__Task requirements__
Determine how many lines in these records hold "Heading". Only the number is wanted.

__Exercise data__
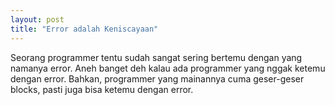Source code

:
 ```yaml
---
layout: post
title: "Error adalah Keniscayaan"
---
```


Seorang programmer tentu sudah sangat sering bertemu dengan yang namanya error. Aneh banget deh kalau ada programmer yang nggak ketemu dengan error. Bahkan, programmer yang mainannya cuma geser-geser blocks, pasti juga bisa ketemu dengan error.
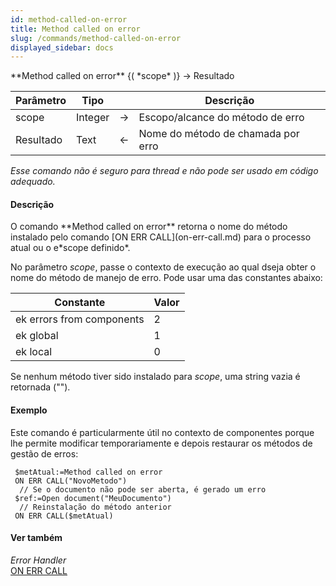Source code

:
 ```yaml
---
id: method-called-on-error
title: Method called on error
slug: /commands/method-called-on-error
displayed_sidebar: docs
---
```


<!--REF #_command_.Method called on error.Syntax-->**Method called on error** {( *scope* )} -> Resultado<!-- END REF-->
<!--REF #_command_.Method called on error.Params-->
| Parâmetro | Tipo |  | Descrição |
| --- | --- | --- | --- |
| scope | Integer | &#8594;  | Escopo/alcance do método de erro |
| Resultado | Text | &#8592; | Nome do método de chamada por erro |

<!-- END REF-->

*Esse comando não é seguro para thread e não pode ser usado em código adequado.*


#### Descrição 

<!--REF #_command_.Method called on error.Summary-->O comando **Method called on error** retorna o nome do método instalado pelo comando [ON ERR CALL](on-err-call.md) para o processo atual ou o e*scope definido*.<!-- END REF-->

No parâmetro *scope*, passe o contexto de execução ao qual dseja obter o nome do método de manejo de erro. Pode usar uma das constantes abaixo:

| Constante                 | Valor |
| ------------------------- | ----- |
| ek errors from components | 2     |
| ek global                 | 1     |
| ek local                  | 0     |

Se nenhum método tiver sido instalado para *scope*, uma string vazia é retornada ("").

#### Exemplo 

Este comando é particularmente útil no contexto de componentes porque lhe permite modificar temporariamente e depois restaurar os métodos de gestão de erros:

```4d
 $metAtual:=Method called on error
 ON ERR CALL("NovoMetodo")
  // Se o documento não pode ser aberta, é gerado um erro
 $ref:=Open document("MeuDocumento")
  // Reinstalação do método anterior
 ON ERR CALL($metAtual)
```

#### Ver também 

*Error Handler*  
[ON ERR CALL](on-err-call.md)  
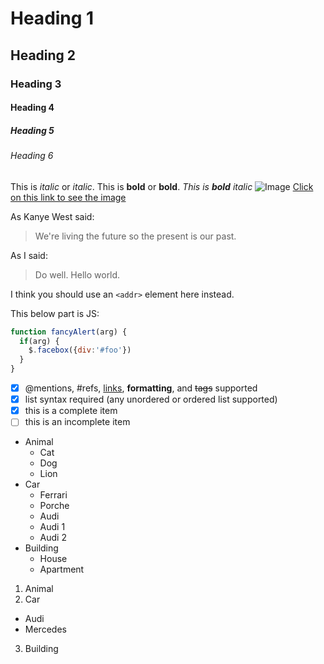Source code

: # Heading 1

## Heading 2

### Heading 3

#### Heading 4

##### Heading 5

###### Heading 6

This is *italic* or _italic_.
This is **bold** or __bold__.
*This is __bold__ italic*
![Image](http://www.muchoconpoco.org/mfwlite/apps/mcp/resources/images/layout/icon-clock-light.png)
[Click on this link to see the image](http://www.muchoconpoco.org/mfwlite/apps/mcp/resources/images/layout/icon-clock-light.png)

As Kanye West said:
> We're living the future so
> the present is our past.

As I said:
> Do well.
> Hello world.

I think you should use an
`<addr>` element here instead.

This below part is JS:
```javascript
function fancyAlert(arg) {
  if(arg) {
    $.facebox({div:'#foo'})
  }
}
```

- [x] @mentions, #refs, [links](), **formatting**, and <del>tags</del> supported
- [x] list syntax required (any unordered or ordered list supported)
- [x] this is a complete item
- [ ] this is an incomplete item

* Animal
  * Cat
  * Dog
  * Lion
* Car
  * Ferrari
  * Porche
  * Audi
   * Audi 1
   * Audi 2
* Building
  * House
  * Apartment
  
1. Animal
2. Car
  * Audi
  * Mercedes
3. Building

__Solution to this exercise__
6